By David Wolf, Attorney
Published by Child Injury Lawyer Network
Some parents are calling hockey rings “arenas of aggression,” and there may be some truth to the novel nickname. One parent of a youth hockey player said his 12-year-old child had already sustained three concussions and multiple neck and back personal injuries. Most parents are unaware of the significant, long-term damage concussions can have on children, mainly because the brain is still in developmental stages during one’s youth.
Dr. Michael Cusimano, a neurosurgeon at St. Michael’s Hospital in Toronto, stated that body checking is the most common form of personal injury among youth hockey players. In fact, body checking causes 86% of all personal injuries sustained by youth hockey players between the ages of 9 to 15. Currently, Dr. Cusimano is conducting research to detect the differences between the periods of when body checking was prohibited and now. His research reveals that the lower the ages in the youth athlete the occurrence of concussions increases ten-fold.
Below are a list of symptoms to determine whether or not your child has sustained a concussion: headache, nausea, dizziness, trouble with lights and sounds and memory problems. Some symptoms can be less subtle such as with a child’s concentration or memory.

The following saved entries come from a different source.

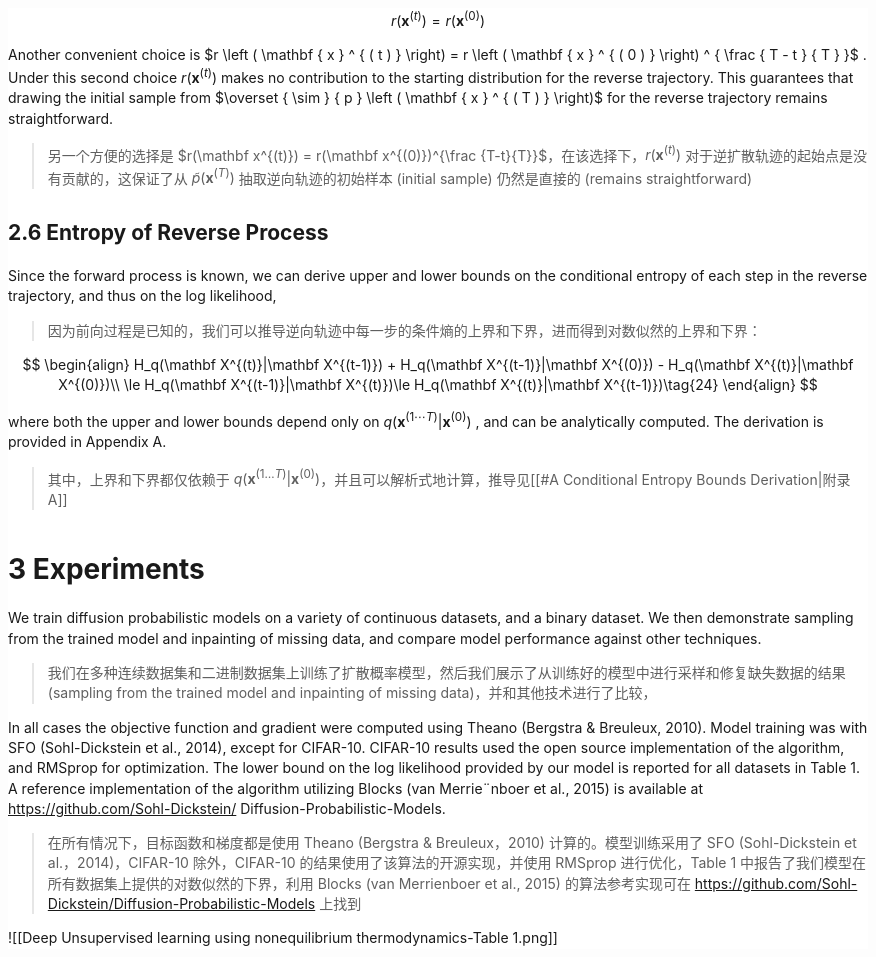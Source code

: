 $$
r(\mathbf x^{(t)}) = r(\mathbf x^{(0)})\tag{23}
$$

Another convenient choice is $r \left ( \mathbf { x } ^ { ( t ) } \right) = r \left ( \mathbf { x } ^ { ( 0 ) } \right) ^ { \frac { T - t } { T } }$ . Under this second choice $r \left ( \mathbf { x } ^ { ( t ) } \right)$ makes no contribution to the starting distribution for the reverse trajectory. This guarantees that drawing the initial sample from $\overset { \sim } { p } \left ( \mathbf { x } ^ { ( T ) } \right)$ for the reverse trajectory remains straightforward.
>  另一个方便的选择是 $r(\mathbf x^{(t)}) = r(\mathbf x^{(0)})^{\frac {T-t}{T}}$，在该选择下，$r(\mathbf x^{(t)})$ 对于逆扩散轨迹的起始点是没有贡献的，这保证了从 $\tilde p(\mathbf x^{(T)})$ 抽取逆向轨迹的初始样本 (initial sample) 仍然是直接的 (remains straightforward)

## 2.6 Entropy of Reverse Process
Since the forward process is known, we can derive upper and lower bounds on the conditional entropy of each step in the reverse trajectory, and thus on the log likelihood,
>  因为前向过程是已知的，我们可以推导逆向轨迹中每一步的条件熵的上界和下界，进而得到对数似然的上界和下界：

$$
\begin{align}
H_q(\mathbf X^{(t)}|\mathbf X^{(t-1)}) + H_q(\mathbf X^{(t-1)}|\mathbf X^{(0)}) - H_q(\mathbf X^{(t)}|\mathbf X^{(0)})\\
\le H_q(\mathbf X^{(t-1)}|\mathbf X^{(t)})\le H_q(\mathbf X^{(t)}|\mathbf X^{(t-1)})\tag{24}
\end{align}
$$

where both the upper and lower bounds depend only on $q \left ( \mathbf { x } ^ { ( 1 \cdots T ) } | \mathbf { x } ^ { ( 0 ) } \right)$ , and can be analytically computed. The derivation is provided in Appendix A.
>  其中，上界和下界都仅依赖于 $q(\mathbf x^{(1\dots T)}|\mathbf x^{(0)})$，并且可以解析式地计算，推导见[[#A Conditional Entropy Bounds Derivation|附录A]]

# 3 Experiments
We train diffusion probabilistic models on a variety of continuous datasets, and a binary dataset. We then demonstrate sampling from the trained model and inpainting of missing data, and compare model performance against other techniques. 
>  我们在多种连续数据集和二进制数据集上训练了扩散概率模型，然后我们展示了从训练好的模型中进行采样和修复缺失数据的结果(sampling from the trained model and inpainting of missing data)，并和其他技术进行了比较，

In all cases the objective function and gradient were computed using Theano (Bergstra & Breuleux, 2010). Model training was with SFO (Sohl-Dickstein et al., 2014), except for CIFAR-10. CIFAR-10 results used the open source implementation of the algorithm, and RMSprop for optimization. The lower bound on the log likelihood provided by our model is reported for all datasets in Table 1. A reference implementation of the algorithm utilizing Blocks (van Merrie¨nboer et al., 2015) is available at https://github.com/Sohl-Dickstein/ Diffusion-Probabilistic-Models.
>  在所有情况下，目标函数和梯度都是使用 Theano (Bergstra & Breuleux，2010) 计算的。模型训练采用了 SFO (Sohl-Dickstein et al.，2014)，CIFAR-10 除外，CIFAR-10 的结果使用了该算法的开源实现，并使用 RMSprop 进行优化，Table 1 中报告了我们模型在所有数据集上提供的对数似然的下界，利用 Blocks (van Merrienboer et al., 2015) 的算法参考实现可在 https://github.com/Sohl-Dickstein/Diffusion-Probabilistic-Models 上找到


![[Deep Unsupervised learning using nonequilibrium thermodynamics-Table 1.png]]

Another thing parents should be aware of is that if a child sustains a head injury and is returned to play before the initial injury has had adequate time to heal, the child athlete’s chances of sustaining a secondary, more severe and long-term personal injury increases greatly. If you would like to read more on this topic please see Body checking becoming a problem in youth hockey.
Parents should insist that all coaches and trainers go through mandatory training to increase knowledge about and prevention tips on concussions. Concussions are brain injuries and need to be taken seriously and dealt with properly so the young, developing brains of youth athletes will not be permanently damaged.